Se sortir des « jeux »

Toutes ces techniques ne sont bien évidemment pas utilisées de manière consciente par leurs auteurs. Il s’agit tout d’abord de discerner la simple mauvaise volonté ou la peur du changement de la tentative de sabotage affirmée. Votre degré de vigilance devra alors être adapté sur la durée dans le second cas.

Trois clefs vous permettront ensuite de transformer ces cercles vicieux en cercle vertueux :

  • Repérer

Reconnaître ces jeux psychologiques est la première étape. La première partie de cet article vous permettra de qualifier le schéma auquel vous avez affaire.

  • Prendre conscience de l’ampleur du jeu

Une fois le jeu repéré lors d’une réunion, restez calme, écoutez attentivement la forme des propos échangés, prenez des notes et ne répondez pas au tac au tac. Cela vous permettra de mettre en place votre technique de défense posément.

  • Se protéger

Si l’un des participants vous vise dans l’un de ces jeux, faites un point avec vous-même lors d’une pause, voire même après une réunion si vous ne vous sentez pas capable de réagir à chaud. Il s’agit de prendre du recul afin de ne pas vous laisser prendre à partie personnellement si telle est l’intention de votre interlocuteur.

Il sera alors temps de passer à l’action et de :

  • Réagir 

Le jeu psychologique étant souvent décrit comme une spirale ascendante qui prend de l’amplitude au fur et à mesure de son scénario et qui se nourrit des propos et des actions censés la stopper, il s’agit d’inventer de nouvelles issues et de changer radicalement de perspective pour emmener le groupe sur un autre terrain.

En modifiant le mode de pensée, vous désemparez le « joueur ». En vous plaçant hors du champ prévisible de l’escalade, vous arrêtez d’un seul coup la tentative de perturbation de votre réunion. Nous vous proposons 10 outils pour y arriver :

  • Inverser le cours de la relation

Il suffit de repérer un jeu pour inverser le sens de notre réaction spontanée et ainsi désarçonner celui qui avait débuté un scénario préétabli. Ainsi prendre une initiative positive pourra faire repartir une relation sur une polarité constructive.

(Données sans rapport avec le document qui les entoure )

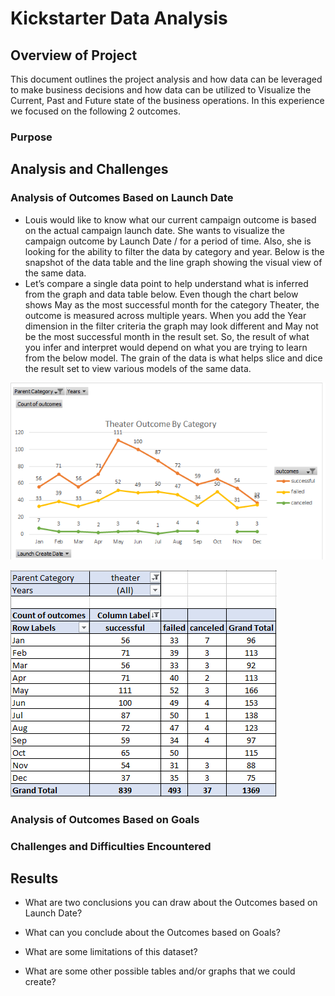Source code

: # Kickstarter Data Analysis
## Overview of Project
This document outlines the project analysis and how data can be leveraged to make business decisions and how data can be utilized to Visualize the Current, Past and Future state of the business operations. In this experience we focused on the following 2 outcomes.

### Purpose

## Analysis and Challenges
### Analysis of Outcomes Based on Launch Date
* Louis would like to know what our current campaign outcome is based on the actual campaign launch date. She wants to visualize the campaign outcome by Launch Date / for a period of time. Also, she is looking for the ability to filter the data by category and year. Below is the snapshot of the data table and the line graph showing the visual view of the same data. 
* Let’s compare a single data point to help understand what is inferred from the graph and data table below. Even though the chart below shows May as the most successful month for the category Theater, the outcome is measured across multiple years. When you add the Year dimension in the filter criteria the graph may look different and May not be the most successful month in the result set. So, the result of what you infer and interpret would depend on what you are trying to learn from the below model. The grain of the data is what helps slice and dice the result set to view various models of the same data.

![OutcomesBasedOnLaunchDateANDCategory](/Resources/Theater_Outcome_Vs_Launch.png)

![GraphVsDataviewAnalysis](/Resources/LaunchDate_Analysis.png)



### Analysis of Outcomes Based on Goals

### Challenges and Difficulties Encountered

## Results

- What are two conclusions you can draw about the Outcomes based on Launch Date?

- What can you conclude about the Outcomes based on Goals?

- What are some limitations of this dataset?

- What are some other possible tables and/or graphs that we could create?
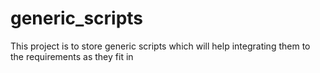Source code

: # generic_scripts
This project is to store generic scripts which will help integrating them to the requirements as they fit in
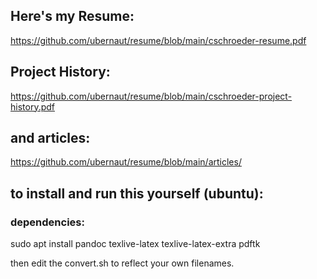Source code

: 
## Here's my Resume:
https://github.com/ubernaut/resume/blob/main/cschroeder-resume.pdf

## Project History:
https://github.com/ubernaut/resume/blob/main/cschroeder-project-history.pdf

## and articles:
https://github.com/ubernaut/resume/blob/main/articles/ 

## to install and run this yourself (ubuntu):

### dependencies:
sudo apt install pandoc texlive-latex texlive-latex-extra pdftk

then edit the convert.sh to reflect your own filenames. 
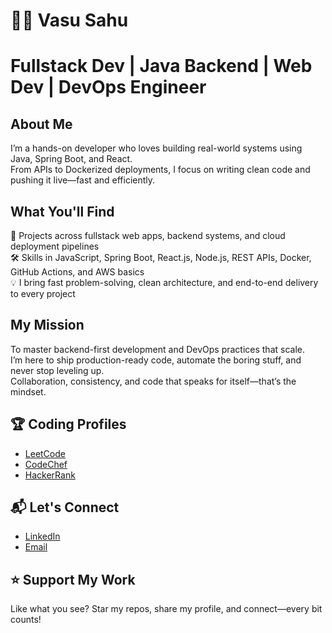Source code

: # 👨‍💻 Vasu Sahu  
# Fullstack Dev | Java Backend | Web Dev | DevOps Engineer

## About Me  
I’m a hands-on developer who loves building real-world systems using Java, Spring Boot, and React.  
From APIs to Dockerized deployments, I focus on writing clean code and pushing it live—fast and efficiently.

## What You'll Find  
🚀 Projects across fullstack web apps, backend systems, and cloud deployment pipelines  
🛠️ Skills in JavaScript, Spring Boot, React.js, Node.js, REST APIs, Docker, GitHub Actions, and AWS basics  
💡 I bring fast problem-solving, clean architecture, and end-to-end delivery to every project

## My Mission  
To master backend-first development and DevOps practices that scale.  
I’m here to ship production-ready code, automate the boring stuff, and never stop leveling up.  
Collaboration, consistency, and code that speaks for itself—that’s the mindset.

## 🏆 Coding Profiles  
- [LeetCode](https://leetcode.com/Vasu10134/)  
- [CodeChef](https://www.codechef.com/users/vasu10134)  
- [HackerRank](https://www.hackerrank.com/profile/vasusahu)  

## 📬 Let's Connect  
- [LinkedIn](https://www.linkedin.com/in/vasusahu)  
- [Email](mailto:vasu.sahu.8080@gmail.com)  

## ⭐ Support My Work  
Like what you see? Star my repos, share my profile, and connect—every bit counts!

Phrase type : « Moi aussi je me pose la même question que vous, comment pourrions-nous améliorer les choses de votre point de vue ? »

  • Modifier le cadre du problème naissant

Si deux participants débutent un jeu en se lançant des remarques acerbes, plutôt que de faire remarquer le côté déplacé de leurs échanges, intervenez immédiatement pour jouer le rôle de médiateur et ainsi désamorcer une situation qui risque de déraper.

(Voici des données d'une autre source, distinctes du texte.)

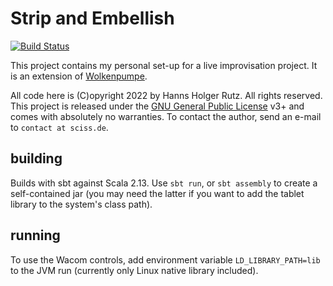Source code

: # Strip and Embellish

[![Build Status](https://github.com/Sciss/StripAndEmbellish/workflows/Scala%20CI/badge.svg?branch=main)](https://github.com/Sciss/StripAndEmbellish/actions?query=workflow%3A%22Scala+CI%22)

This project contains my personal set-up for a live improvisation project.
It is an extension of [Wolkenpumpe](https://codeberg.org/sciss/Wolkenpumpe).

All code here
is (C)opyright 2022 by Hanns Holger Rutz. All rights reserved. This project is released under the
[GNU General Public License](https://codeberg.org/sciss/StripAndEmbellish/raw/main/LICENSE) v3+ and comes with absolutely no warranties.
To contact the author, send an e-mail to `contact at sciss.de`.

## building

Builds with sbt against Scala 2.13. Use `sbt run`, or `sbt assembly` to create a self-contained jar (you may need the
latter if you want to add the tablet library to the system's class path).

## running

To use the Wacom controls, add environment variable `LD_LIBRARY_PATH=lib` to the JVM run
(currently only Linux native library included).
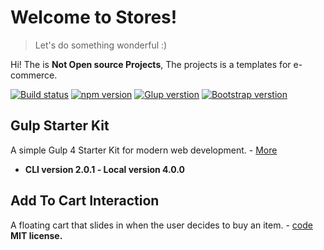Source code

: # Welcome to Stores!
> Let's do something wonderful :)

Hi! The is **Not Open source Projects**, The projects is a templates for e-commerce.

[![Build status](https://img.shields.io/travis/feathericons/feather/master.svg?style=popout-square&logo=laravel)]()
[![npm version](https://img.shields.io/badge/npm-V.5.6.0-brightgreen.svg?style=popout-square&logo=npm)]()
[![Glup verstion](https://img.shields.io/badge/Glup-V.4.0.0-red.svg?style=popout-square&logo=gulp)]()
[![Bootstrap verstion](https://img.shields.io/badge/bootstrap-V.4.3.0-blueviolet.svg?style=popout-square&logo=bootstrap)]()

## Gulp Starter Kit
A simple Gulp 4 Starter Kit for modern web development. - [More](https://github.com/oubihis/gulp-starter-kit)
- **CLI version 2.0.1 _-_
Local version 4.0.0**

## Add To Cart Interaction
A floating cart that slides in when the user decides to buy an item. - [code](https://github.com/CodyHouse/add-to-cart-interaction)
**MIT license.**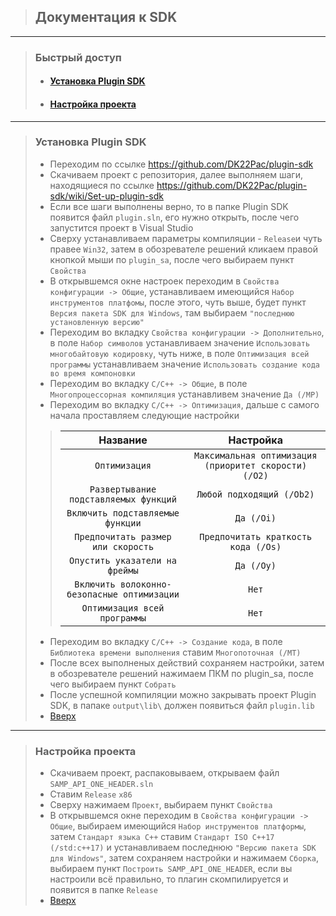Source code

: <a id="main"></a>

> ## Документация к SDK
---

> ### Быстрый доступ
> - #### [Установка Plugin SDK](#psdk)
> - #### [Настройка проекта](#setting)

---

<a id="psdk"></a>
> ### Установка Plugin SDK
> - Переходим по ссылке https://github.com/DK22Pac/plugin-sdk
> - Скачиваем проект с репозитория, далее выполняем шаги, находящиеся по ссылке https://github.com/DK22Pac/plugin-sdk/wiki/Set-up-plugin-sdk
> - Если все шаги выполнены верно, то в папке Plugin SDK появится файл `plugin.sln`, его нужно открыть, после чего запустится проект в Visual Studio
> - Сверху устанавливаем параметры компиляции - `Release`и чуть правее `Win32`, затем в обозревателе решений кликаем правой кнопкой мыши по `plugin_sa`, после чего выбираем пункт `Свойства`
> - В открывшемся окне настроек переходим в `Свойства конфигурации -> Общие`, устанавливаем имеющийся `Набор инструментов платфомы`, после этого, чуть выше, будет пункт `Версия пакета SDK для Windows`, там выбираем `"последнюю установленную версию"`
> - Переходим во вкладку `Свойства конфигурации -> Дополнительно`, в поле `Набор символов` устанавливаем значение `Использовать многобайтовую кодировку`, чуть ниже, в поле `Оптимизация всей программы` устанавливаем значение `Использовать создание кода во время компоновки`
> - Переходим во вкладку `C/C++ -> Общие`, в поле `Многопроцессорная компиляция` устанавливем значение `Да (/MP)`
> - Переходим во вкладку `C/C++ -> Оптимизация`, дальше с самого начала проставляем следующие настройки
>> Название | Настройка
>> :-------:|:--------:
>> `Оптимизация`|`Максимальная оптимизация (приоритет скорости) (/O2)`
>> `Развертывание подставляемых функций`|`Любой подходящий (/Ob2)`
>> `Включить подставляемые функции`|`Да (/Oi)`
>> `Предпочитать размер или скорость`|`Предпочитать краткость кода (/Os)`
>> `Опустить указатели на фреймы`|`Да (/Oy)`
>> `Включить волоконно-безопасные оптимизации`|`Нет`
>> `Оптимизация всей программы`|`Нет`
> - Переходим во вкладку `C/C++ -> Создание кода`, в поле `Библиотека времени выполнения` ставим `Многопоточная (/MT)`
> - После всех выполненых действий сохраняем настройки, затем в обозревателе решений нажимаем ПКМ по plugin_sa, после чего выбираем пункт `Собрать`
> - После успешной компиляции можно закрывать проект Plugin SDK, в папаке `output\lib\` должен появиться файл `plugin.lib`
> - [Вверх](#main)
---
<a id="setting"></a>
> ### Настройка проекта
> - Скачиваем проект, распаковываем, открываем файл `SAMP_API_ONE_HEADER.sln`
> - Ставим `Release` `x86`
> - Сверху нажимаем `Проект`, выбираем пункт `Свойства`
> - В открывшемся окне переходим в `Свойства конфигурации -> Общие`, выбираем имеющийся `Набор инструментов платформы`, затем `Стандарт языка C++` ставим `Стандарт ISO C++17 (/std:c++17)` и устанавливаем последнюю `"Версию пакета SDK для Windows"`, затем сохраняем настройки и нажимаем `Сборка`, выбираем пункт `Построить SAMP_API_ONE_HEADER`, если вы настроили всё правильно, то плагин скомпилируется и появится в папке `Release`
> - [Вверх](#main)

Phrase type : « Je vous propose de prendre chacun trois minutes pour dire ce qui vous dérange, chacun écoute et prend des notes, comme cela les choses sont dites et on peut passer à autre chose. »

  • Inventer un nouveau contexte

Si une situation dégénère entre deux personnes, n’hésitez pas à proposer d’appeler un responsable hiérarchique voir un directeur pour intervenir. Il y a fort à parier qu’au moins l’un des deux protagonistes vous propose de régler le blocage entre vous rapidement.

  • Prescrire le symptôme

Face à un jeu de passivité et un silence plombant de vos collaborateurs alors que vous venez de leur demander leur avis sur un problème, plutôt que de meubler avec des commentaires annexes, proposez leur par exemple de prendre quelques minutes pour formaliser leurs questions et restez silencieux à votre tour. Quelqu’un finira par prendre la parole pour parler et avancer.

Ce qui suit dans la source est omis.